Scan the lines below and report each one containing "axis" by copying it.
══════════
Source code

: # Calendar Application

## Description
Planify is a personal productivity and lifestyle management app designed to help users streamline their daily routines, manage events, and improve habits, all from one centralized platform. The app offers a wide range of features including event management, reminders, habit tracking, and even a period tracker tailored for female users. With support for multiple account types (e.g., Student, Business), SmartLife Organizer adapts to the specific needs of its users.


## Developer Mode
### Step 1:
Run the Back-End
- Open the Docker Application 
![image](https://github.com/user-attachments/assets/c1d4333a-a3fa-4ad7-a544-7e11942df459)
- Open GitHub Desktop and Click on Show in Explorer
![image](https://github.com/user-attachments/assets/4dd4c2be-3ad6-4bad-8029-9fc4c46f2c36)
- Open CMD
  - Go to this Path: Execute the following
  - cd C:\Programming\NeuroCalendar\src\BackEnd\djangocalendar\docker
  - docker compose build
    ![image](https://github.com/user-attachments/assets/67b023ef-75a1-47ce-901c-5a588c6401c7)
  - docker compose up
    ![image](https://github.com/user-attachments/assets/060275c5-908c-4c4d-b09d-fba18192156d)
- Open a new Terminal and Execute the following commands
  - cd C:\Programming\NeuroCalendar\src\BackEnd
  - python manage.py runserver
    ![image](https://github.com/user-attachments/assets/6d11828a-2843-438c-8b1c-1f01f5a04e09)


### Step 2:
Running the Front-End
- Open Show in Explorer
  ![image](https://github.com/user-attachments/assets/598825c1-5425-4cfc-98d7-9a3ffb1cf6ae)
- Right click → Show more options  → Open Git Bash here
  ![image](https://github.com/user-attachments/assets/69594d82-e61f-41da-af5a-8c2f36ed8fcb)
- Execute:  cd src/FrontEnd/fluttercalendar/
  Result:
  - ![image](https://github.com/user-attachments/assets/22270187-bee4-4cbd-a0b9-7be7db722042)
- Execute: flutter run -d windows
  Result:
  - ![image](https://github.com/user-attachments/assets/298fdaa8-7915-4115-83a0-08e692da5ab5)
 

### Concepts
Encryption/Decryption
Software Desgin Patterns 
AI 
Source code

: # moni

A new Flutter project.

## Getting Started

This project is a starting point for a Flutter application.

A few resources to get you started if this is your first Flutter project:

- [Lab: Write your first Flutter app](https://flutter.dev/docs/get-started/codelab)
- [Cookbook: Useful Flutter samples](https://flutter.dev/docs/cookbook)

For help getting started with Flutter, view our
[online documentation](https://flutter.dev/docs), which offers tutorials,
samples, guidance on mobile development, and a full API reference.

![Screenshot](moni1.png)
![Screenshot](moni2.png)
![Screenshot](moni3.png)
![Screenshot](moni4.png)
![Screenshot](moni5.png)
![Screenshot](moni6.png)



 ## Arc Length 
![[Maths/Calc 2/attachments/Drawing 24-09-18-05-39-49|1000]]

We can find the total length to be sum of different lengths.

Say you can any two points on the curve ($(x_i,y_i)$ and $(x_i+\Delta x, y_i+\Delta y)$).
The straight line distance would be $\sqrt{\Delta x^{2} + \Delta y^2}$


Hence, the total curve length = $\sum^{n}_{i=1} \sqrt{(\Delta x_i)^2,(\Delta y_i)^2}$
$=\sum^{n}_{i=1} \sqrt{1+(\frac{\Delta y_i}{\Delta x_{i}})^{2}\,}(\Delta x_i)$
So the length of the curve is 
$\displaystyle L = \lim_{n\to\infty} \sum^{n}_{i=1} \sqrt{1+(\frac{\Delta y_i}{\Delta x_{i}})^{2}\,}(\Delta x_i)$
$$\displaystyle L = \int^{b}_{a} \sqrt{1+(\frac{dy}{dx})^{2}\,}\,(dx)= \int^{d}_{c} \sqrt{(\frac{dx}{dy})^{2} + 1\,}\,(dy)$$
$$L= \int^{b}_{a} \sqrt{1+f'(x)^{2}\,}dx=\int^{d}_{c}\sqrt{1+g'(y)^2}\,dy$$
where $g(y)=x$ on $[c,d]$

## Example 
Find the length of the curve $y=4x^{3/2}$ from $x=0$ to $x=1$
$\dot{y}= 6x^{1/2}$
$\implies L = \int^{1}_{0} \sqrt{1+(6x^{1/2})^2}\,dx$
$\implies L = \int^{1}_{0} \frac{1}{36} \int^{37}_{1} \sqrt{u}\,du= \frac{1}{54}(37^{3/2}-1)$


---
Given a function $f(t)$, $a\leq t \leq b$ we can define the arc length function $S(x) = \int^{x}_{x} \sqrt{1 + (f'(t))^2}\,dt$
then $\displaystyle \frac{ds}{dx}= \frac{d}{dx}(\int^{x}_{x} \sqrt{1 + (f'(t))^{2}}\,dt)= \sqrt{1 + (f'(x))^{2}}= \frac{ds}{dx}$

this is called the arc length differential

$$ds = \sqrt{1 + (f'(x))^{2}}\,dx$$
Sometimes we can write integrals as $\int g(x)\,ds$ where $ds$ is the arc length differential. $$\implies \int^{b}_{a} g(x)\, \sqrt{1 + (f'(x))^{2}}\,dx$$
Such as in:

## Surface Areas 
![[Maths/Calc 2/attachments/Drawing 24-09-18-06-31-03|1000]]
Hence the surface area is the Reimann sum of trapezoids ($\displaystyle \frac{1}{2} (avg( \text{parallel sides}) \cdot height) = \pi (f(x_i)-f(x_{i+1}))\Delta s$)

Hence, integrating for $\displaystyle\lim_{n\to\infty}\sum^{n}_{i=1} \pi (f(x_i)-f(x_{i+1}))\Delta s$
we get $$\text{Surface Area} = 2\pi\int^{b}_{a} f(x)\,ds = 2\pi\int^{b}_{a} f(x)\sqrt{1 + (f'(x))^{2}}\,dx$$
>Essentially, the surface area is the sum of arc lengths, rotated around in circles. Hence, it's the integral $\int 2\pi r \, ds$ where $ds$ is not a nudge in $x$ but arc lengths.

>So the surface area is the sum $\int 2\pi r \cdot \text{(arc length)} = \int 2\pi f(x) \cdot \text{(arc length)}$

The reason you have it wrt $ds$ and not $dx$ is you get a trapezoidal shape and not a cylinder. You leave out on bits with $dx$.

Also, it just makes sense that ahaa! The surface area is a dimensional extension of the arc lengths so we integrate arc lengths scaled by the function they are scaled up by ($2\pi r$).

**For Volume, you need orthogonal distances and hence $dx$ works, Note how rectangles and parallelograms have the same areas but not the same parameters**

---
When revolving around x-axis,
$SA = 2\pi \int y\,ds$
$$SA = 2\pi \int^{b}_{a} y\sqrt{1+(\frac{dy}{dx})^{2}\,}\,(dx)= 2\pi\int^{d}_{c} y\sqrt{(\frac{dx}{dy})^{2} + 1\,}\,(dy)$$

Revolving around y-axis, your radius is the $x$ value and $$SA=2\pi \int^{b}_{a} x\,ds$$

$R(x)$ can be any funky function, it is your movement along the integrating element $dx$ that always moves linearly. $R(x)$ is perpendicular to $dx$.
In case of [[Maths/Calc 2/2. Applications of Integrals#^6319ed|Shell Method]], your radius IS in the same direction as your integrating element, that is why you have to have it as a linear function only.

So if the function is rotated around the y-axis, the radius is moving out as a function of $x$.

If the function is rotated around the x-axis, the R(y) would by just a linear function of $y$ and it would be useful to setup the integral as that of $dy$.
══════════
THE COMPLETED TASK
When revolving around x-axis,
Revolving around y-axis, your radius is the $x$ value and $$SA=2\pi \int^{b}_{a} x\,ds$$
So if the function is rotated around the y-axis, the radius is moving out as a function of $x$.
If the function is rotated around the x-axis, the R(y) would by just a linear function of $y$ and it would be useful to setup the integral as that of $dy$.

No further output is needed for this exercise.